It’s difficult to write a story about the Brooklyn Nets these days. Not necessarily because of all the ethical landmines that one of their star players strews about, with the stuff he says and promotes—though these do present certain difficulty. It is more about the rate of narrative change that is normal for them. This column started as a treatise on the struggles of Ben Simmons as he returns to NBA action, but since then Kyrie Irving has had a contentious press conference about a bigoted documentary and gotten a historically unusual suspension for his doubling down on some of its ideas, the head coach has been fired, and a recently sequestered head coach from a rival team—who may or may not be a Title IX liability—has been targeted as his replacement.

By the time you read this, any number of extra dramatic developments are likely to have unfurled; fresh material for the hot winds of sports media, who are both tired of and grateful for a team that’s prodigious in its supply of insane stuff to talk about, if nothing else. Space and time constraints limit this article’s perspective to what has happened at the time of its publication, which means that some form of escalation may have already occurred, to date it. Consider this the written version of one of those podcast disclaimers, specifying up top that it was impossible for the commentary therein to include the things that happened right after it was recorded.

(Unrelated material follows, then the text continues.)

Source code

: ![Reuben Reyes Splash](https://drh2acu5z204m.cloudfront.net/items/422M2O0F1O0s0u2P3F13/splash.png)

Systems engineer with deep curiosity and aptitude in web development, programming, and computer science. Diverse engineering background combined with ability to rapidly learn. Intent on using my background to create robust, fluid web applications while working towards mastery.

Let’s start with Irving, though. Really, there’s not much to say—and RealGM’s Colin McGowan already said most of it, eloquently—about the merits of his pestering, hollow ideological grenades, since said merits do not exist. It is fairly probable that Irving did not even watch the crazy-brained documentary he shared on Twitter, which includes, among other things, fantastical Hitler apologia which misspells the dictator’s first name while pretending that he was a secretly woke advocate for Black Americans. Maybe Irving just liked the provocative title. He has shown himself to be that kind of guy. In any event, nothing he said when asked about it at his infamous press conference suggests he could actually describe anything about it at much length, let alone hold a substantive conversation regarding its content.

That might change—he might get more granular about this horrible thing—but probably not. He has never spoken about worldly concerns in a detail-oriented way, and in all likelihood, Irving is being made to understand how badly he has erred, and the extent of this is being expressed to him financially; he’s without pay during his current suspension, and is a free agent next summer. If he keeps going in this direction, that won’t be a rewarding time for him. It may not be, anyway: there’s only so many franchises you can exhaust from top-to-bottom, as one man, until there aren’t any teams left to sign up for the experience themselves. Well, front offices will say to themselves, we do know that he’s one of the best ball-handlers and rim-finishers we’ve ever seen—and an excellent shooter to boot—but is it worth institutional depression, political controversy, and personal unhappiness for each of us in this room? Most organizations will decide that, no, it isn’t, especially as the man of discussion enters his thirties. Irving got off to a scintillating start on-court in his contract year, but the rest of his career will become a curious footnote if he doesn’t soon show that he can also reduce his distracting shenanigans off it, and drastically.

That is, one guesses, what Ime Udoka is supposed to be for; getting Irving and everyone else in line, as he did for a Celtics squad that looked scattered and dissatisfied this time last year. That’s not all his presence does, however. Offer a correction in the comments if it isn’t the case, but this seems to be the first time that a head coach serving a suspension for one team has ever been considered to lead a rival team, mid-season. Why exactly Udoka was banished from the Celtics’ sideline after leading his team to the Finals has yet to clarify for us much, but the vagueness surrounding his exit has never exactly felt accidental: whatever happened was something that no one in Boston wants to publicly discuss. And whenever it does get out, we will all be worse off for having to hear pundits—underqualified or wholly unqualified to get into Human Resources matters—analyze the story. Between the chatter about Irving’s long run of kooky rhetoric, and about Simmons’ mental health struggles, though, this will be nothing new for a team that has persistently inspired the worst out of everyone near it, or even speaking about it.

Sadly, this also includes Kevin Durant. For some time, it seemed almost admirable that he went to Brooklyn to seek out his wildest truth, a kind of third lease on life after shedding both his homegrown Oklahoma City Thunder self and his maximum effectiveness era with the Golden State Warriors. Here, instead, an eccentric playhouse would form in his image. But the more he has abdicated leadership responsibilities, while also making harsh demands of the front office, the result has been that of a demented dreamhouse; an expression of rough pathologies rather than of anyone’s most unique or creative tendencies.

What happens next is anyone’s guess. Most organizations cannot handle even one man who is capable of destabilizing everything going on around them, but in Durant, Simmons, Irving, and potentially Udoka as well, the Nets could have four. Perhaps their new coach is the final piece of an extremely bizarre puzzle, and a newly jilted, us-against-the-world identity emerges to take the Eastern Conference by storm. The talent is there for it, in any event. And if things did progress in that direction, we might regain the privilege of actually discussing basketball strategy when it comes to the Nets. But for now and, it appears, indefinitely, they are more a blob of cultural anxieties than a group worth talking about for what they do on the court.